Transparency International expressed its concern over Egypt’s judicial crackdown on civil society today because it will harm efforts to combat corruption.
The ruling to sentence 43 civil society workers to prison and close four non-governmental organisations is based on allegations they used foreign funds without a license, according to press reports. The organisations had conducted mainly democratisation programmes.
“This verdict will effectively close the space for Egyptian civil society to work for change in a constructive and non-violent way,” said Huguette Labelle, Chair of Transparency International. “Egypt risks recreating the climate of intimidation that existed before the 2011 revolution and that prevented citizens from holding public officials accountable.”

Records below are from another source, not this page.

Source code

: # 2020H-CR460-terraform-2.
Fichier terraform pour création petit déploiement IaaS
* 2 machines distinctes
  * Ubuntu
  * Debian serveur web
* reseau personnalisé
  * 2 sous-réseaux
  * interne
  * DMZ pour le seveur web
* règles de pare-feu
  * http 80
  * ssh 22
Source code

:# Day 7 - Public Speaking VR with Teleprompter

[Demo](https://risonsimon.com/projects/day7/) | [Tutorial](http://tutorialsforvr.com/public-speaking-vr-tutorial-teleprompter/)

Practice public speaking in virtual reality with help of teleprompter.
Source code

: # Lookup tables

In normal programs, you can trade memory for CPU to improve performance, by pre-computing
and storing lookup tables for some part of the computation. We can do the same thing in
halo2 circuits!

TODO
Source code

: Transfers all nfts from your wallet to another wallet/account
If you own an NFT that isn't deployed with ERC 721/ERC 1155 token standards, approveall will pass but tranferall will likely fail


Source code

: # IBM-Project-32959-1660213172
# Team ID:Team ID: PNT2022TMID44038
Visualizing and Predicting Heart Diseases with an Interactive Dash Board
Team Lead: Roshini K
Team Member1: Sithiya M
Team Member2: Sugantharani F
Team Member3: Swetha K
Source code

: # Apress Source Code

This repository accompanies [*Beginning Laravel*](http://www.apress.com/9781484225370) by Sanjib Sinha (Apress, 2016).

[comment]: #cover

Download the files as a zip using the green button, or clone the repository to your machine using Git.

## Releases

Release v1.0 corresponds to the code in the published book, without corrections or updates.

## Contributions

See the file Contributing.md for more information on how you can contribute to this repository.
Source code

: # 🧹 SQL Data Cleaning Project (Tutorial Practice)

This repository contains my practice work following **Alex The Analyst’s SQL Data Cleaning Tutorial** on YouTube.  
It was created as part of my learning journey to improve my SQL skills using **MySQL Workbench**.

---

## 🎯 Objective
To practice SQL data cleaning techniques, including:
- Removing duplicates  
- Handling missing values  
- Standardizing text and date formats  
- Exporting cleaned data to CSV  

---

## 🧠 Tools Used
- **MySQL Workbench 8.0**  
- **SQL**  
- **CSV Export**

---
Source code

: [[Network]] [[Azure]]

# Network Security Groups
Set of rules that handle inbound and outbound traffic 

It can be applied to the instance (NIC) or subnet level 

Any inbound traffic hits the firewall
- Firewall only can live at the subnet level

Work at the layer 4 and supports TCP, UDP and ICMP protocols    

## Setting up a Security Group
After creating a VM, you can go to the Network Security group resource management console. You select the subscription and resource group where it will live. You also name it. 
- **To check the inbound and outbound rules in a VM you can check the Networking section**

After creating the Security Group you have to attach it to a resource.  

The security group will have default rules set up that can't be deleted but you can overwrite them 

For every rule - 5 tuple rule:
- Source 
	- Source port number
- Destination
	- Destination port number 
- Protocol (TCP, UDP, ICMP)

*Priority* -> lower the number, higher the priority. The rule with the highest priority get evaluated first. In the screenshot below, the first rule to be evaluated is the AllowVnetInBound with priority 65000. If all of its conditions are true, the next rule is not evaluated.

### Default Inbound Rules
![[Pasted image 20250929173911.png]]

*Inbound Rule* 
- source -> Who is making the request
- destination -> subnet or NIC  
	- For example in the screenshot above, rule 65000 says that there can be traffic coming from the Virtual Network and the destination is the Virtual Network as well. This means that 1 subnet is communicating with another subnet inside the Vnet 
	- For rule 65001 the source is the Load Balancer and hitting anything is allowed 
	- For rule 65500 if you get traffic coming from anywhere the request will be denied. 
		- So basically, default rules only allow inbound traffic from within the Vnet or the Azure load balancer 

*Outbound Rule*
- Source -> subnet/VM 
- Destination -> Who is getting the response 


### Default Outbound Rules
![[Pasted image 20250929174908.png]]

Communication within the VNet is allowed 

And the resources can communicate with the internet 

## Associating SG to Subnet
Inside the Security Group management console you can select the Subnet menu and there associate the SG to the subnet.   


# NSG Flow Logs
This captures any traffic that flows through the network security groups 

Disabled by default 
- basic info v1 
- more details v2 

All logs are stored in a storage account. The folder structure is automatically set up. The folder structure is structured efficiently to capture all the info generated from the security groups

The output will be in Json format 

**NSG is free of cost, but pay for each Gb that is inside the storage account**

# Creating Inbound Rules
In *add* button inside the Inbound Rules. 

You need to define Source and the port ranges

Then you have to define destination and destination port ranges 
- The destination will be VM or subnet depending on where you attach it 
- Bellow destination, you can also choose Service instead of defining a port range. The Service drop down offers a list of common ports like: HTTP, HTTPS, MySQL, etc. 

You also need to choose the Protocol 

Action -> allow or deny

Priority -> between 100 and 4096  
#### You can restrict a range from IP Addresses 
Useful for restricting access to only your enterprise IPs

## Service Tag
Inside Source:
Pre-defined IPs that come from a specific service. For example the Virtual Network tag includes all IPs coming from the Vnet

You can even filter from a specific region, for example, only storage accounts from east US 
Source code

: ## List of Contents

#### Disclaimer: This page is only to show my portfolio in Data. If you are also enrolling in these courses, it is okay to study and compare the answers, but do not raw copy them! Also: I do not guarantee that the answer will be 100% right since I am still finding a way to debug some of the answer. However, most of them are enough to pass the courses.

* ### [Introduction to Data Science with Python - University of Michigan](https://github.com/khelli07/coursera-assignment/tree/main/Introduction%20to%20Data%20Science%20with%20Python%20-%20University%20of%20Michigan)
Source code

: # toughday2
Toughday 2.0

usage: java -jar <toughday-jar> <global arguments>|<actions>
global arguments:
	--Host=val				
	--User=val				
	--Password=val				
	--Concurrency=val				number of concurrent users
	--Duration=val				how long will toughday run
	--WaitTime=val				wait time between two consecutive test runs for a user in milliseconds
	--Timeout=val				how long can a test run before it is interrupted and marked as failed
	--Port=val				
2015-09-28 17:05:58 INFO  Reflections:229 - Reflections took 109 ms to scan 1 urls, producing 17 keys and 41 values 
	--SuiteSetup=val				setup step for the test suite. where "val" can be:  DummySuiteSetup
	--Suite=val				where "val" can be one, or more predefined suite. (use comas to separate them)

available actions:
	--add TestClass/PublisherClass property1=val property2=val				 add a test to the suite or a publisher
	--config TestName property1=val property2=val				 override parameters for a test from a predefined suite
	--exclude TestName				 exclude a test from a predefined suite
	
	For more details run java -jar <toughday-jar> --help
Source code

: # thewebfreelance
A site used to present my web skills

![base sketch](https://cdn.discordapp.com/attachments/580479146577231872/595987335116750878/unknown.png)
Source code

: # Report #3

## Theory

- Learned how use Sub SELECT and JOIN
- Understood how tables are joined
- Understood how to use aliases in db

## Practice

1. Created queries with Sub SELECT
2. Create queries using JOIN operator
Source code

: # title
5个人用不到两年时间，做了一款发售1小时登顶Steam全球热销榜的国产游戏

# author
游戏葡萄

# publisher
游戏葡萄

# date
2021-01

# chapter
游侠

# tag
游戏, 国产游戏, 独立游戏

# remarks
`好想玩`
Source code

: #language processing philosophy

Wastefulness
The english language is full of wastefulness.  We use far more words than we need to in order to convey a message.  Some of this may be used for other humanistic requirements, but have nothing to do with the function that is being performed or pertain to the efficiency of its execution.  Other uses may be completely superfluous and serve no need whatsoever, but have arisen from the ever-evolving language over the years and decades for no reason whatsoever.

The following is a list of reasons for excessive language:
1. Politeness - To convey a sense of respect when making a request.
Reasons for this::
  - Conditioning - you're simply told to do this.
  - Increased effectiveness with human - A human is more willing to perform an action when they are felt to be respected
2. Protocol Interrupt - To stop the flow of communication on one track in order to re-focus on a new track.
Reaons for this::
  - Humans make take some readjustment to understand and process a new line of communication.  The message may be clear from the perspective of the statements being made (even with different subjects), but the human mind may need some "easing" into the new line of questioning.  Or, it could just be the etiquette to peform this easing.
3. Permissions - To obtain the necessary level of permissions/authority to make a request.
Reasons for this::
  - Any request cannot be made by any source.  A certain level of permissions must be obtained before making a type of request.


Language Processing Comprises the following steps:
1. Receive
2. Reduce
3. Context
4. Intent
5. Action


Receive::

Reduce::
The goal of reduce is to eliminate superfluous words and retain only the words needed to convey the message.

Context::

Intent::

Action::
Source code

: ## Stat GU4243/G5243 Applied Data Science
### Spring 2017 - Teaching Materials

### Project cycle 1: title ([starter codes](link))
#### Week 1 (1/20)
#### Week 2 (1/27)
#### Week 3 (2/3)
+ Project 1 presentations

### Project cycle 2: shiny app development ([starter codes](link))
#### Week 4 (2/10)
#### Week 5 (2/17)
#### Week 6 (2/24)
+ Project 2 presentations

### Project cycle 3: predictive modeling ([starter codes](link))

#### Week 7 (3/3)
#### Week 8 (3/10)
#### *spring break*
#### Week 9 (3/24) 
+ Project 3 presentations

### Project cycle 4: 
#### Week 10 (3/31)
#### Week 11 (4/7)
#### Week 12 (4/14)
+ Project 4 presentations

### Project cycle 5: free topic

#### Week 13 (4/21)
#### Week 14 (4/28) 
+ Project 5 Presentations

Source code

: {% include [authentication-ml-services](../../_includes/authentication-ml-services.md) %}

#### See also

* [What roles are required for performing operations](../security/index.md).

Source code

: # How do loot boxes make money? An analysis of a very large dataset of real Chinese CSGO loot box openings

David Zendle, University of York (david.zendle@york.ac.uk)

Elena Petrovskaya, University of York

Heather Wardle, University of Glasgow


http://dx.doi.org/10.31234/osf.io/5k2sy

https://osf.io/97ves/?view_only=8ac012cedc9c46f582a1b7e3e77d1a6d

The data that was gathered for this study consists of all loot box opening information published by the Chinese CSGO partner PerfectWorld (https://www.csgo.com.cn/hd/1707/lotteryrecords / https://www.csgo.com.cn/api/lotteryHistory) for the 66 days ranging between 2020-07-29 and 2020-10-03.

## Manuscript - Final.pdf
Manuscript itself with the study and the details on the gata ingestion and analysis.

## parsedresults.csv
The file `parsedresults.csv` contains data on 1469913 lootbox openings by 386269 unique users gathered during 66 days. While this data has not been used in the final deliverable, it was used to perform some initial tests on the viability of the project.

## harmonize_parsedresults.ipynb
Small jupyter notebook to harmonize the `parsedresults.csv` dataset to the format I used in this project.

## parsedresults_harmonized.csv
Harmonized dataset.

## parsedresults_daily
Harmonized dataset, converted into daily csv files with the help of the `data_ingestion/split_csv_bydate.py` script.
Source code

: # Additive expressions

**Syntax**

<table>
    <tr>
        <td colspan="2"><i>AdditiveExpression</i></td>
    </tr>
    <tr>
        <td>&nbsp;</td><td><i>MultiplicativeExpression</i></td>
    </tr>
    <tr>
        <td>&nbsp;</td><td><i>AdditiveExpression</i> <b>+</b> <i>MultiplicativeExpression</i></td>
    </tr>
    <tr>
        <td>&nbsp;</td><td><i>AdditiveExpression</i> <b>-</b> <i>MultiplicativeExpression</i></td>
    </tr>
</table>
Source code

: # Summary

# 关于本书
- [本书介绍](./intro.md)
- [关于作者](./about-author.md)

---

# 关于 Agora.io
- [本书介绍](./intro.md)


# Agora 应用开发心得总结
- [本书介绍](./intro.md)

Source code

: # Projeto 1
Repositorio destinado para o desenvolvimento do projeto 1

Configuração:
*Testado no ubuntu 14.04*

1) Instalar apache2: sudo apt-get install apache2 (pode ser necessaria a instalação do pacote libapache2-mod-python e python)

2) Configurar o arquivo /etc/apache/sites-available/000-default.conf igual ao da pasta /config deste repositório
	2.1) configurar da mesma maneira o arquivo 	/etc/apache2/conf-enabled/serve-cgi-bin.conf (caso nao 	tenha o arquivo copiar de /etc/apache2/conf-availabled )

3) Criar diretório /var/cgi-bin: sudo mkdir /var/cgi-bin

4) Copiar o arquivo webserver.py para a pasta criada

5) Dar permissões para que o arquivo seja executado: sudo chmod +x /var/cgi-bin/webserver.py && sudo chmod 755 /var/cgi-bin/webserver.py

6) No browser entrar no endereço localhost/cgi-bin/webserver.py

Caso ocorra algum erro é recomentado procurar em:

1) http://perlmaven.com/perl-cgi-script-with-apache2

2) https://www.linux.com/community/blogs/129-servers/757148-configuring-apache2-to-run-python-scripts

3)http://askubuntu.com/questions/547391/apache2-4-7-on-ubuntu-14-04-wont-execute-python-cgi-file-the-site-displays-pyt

Over 100 national chapters of Transparency International at their annual meeting in November 2012 condemned the recent trend of governments to “restrict the capacity of civil society organisations to operate … and curb the right of free expression.” The national chapters, independent local organisations, stressed that “Civil society organisations play an essential role in the fight against corruption as they are best suited to give a voice to the victims”.
Transparency International calls on Egypt to respect and fulfil its international obligations, and protect the rights to freedom of association and expression. Egypt ratified the United Nations Convention against Corruption in 2005. Article 13 obliges Egypt to “to promote the active participation of … civil society … in the prevention of and the fight against corruption.”